§ EXERCISE GOAL: Retype, word for word, every line of the records below starting at the one that contains "with the ultrasonic" and ending at the one that contains "diagram for ultrasonic"; include both of those lines and nothing more.

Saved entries
-*-*-

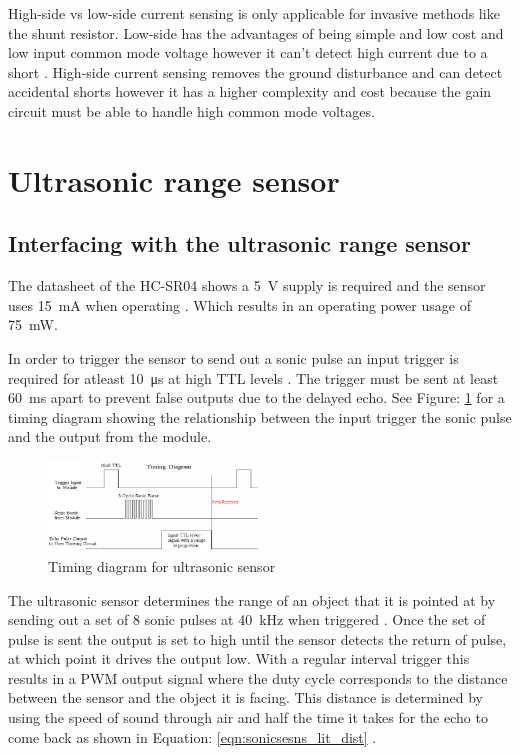 High-side vs low-side current sensing is only applicable for invasive methods like the shunt resistor. Low-side has the advantages of being simple and low cost and low input common mode voltage however it can't detect high current due to a short \cite{EG_CurSens}. High-side current sensing removes the ground disturbance and can detect accidental shorts however it has a higher complexity and cost because the gain circuit must be able to handle high common mode voltages\cite{EG_CurSens}.  

\clearpage
\section{Ultrasonic range sensor}
\subsection{Interfacing with the ultrasonic range sensor}
The datasheet of the HC-SR04 shows a \SI{5}{\volt} supply is required and the sensor uses \SI{15}{\milli\ampere} when operating \cite{Design_SonicSens}. Which results in an operating power usage of \SI{75}{\milli\watt}.


In order to trigger the sensor to send out a sonic pulse an input trigger is required for atleast \SI{10}{\micro\second} at high TTL levels \cite{Design_SonicSens} \cite{Design_SonicSens}. The trigger must be sent at least \SI{60}{\milli\second} apart to prevent false outputs due to the delayed echo\cite{Design_SonicSens}. See Figure: \ref{fig:sonicsen_timing} for a timing diagram showing the relationship between the input trigger the sonic pulse and the output from the module.

\begin{figure}[H]
\centering
\includegraphics[width=0.5\textwidth]{./Figures/SonicSens_Timing.png}
\caption{Timing diagram for ultrasonic sensor\cite{Design_SonicSens}}
\label{fig:sonicsen_timing}	
\end{figure}

The ultrasonic sensor determines the range of an object that it is pointed at by sending out a set of 8 sonic pulses at \SI{40}{\kilo\hertz} when triggered \cite{Design_SonicSens}.  Once the set of pulse is sent the output is set to high until the sensor detects the return of pulse, at which point it drives the output low. With a regular interval trigger this results in a PWM output signal where the duty cycle corresponds to the distance between the sensor and the object it is facing. This distance is determined by using the speed of sound through air and half the time it takes for the echo to come back as shown in Equation: \ref{eqn:sonicsesns_lit_dist} \cite{Design_SonicSens}.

-*-*-

§ TASK OUTPUT:
\subsection{Interfacing with the ultrasonic range sensor}
The datasheet of the HC-SR04 shows a \SI{5}{\volt} supply is required and the sensor uses \SI{15}{\milli\ampere} when operating \cite{Design_SonicSens}. Which results in an operating power usage of \SI{75}{\milli\watt}.


In order to trigger the sensor to send out a sonic pulse an input trigger is required for atleast \SI{10}{\micro\second} at high TTL levels \cite{Design_SonicSens} \cite{Design_SonicSens}. The trigger must be sent at least \SI{60}{\milli\second} apart to prevent false outputs due to the delayed echo\cite{Design_SonicSens}. See Figure: \ref{fig:sonicsen_timing} for a timing diagram showing the relationship between the input trigger the sonic pulse and the output from the module.

\begin{figure}[H]
\centering
\includegraphics[width=0.5\textwidth]{./Figures/SonicSens_Timing.png}
\caption{Timing diagram for ultrasonic sensor\cite{Design_SonicSens}}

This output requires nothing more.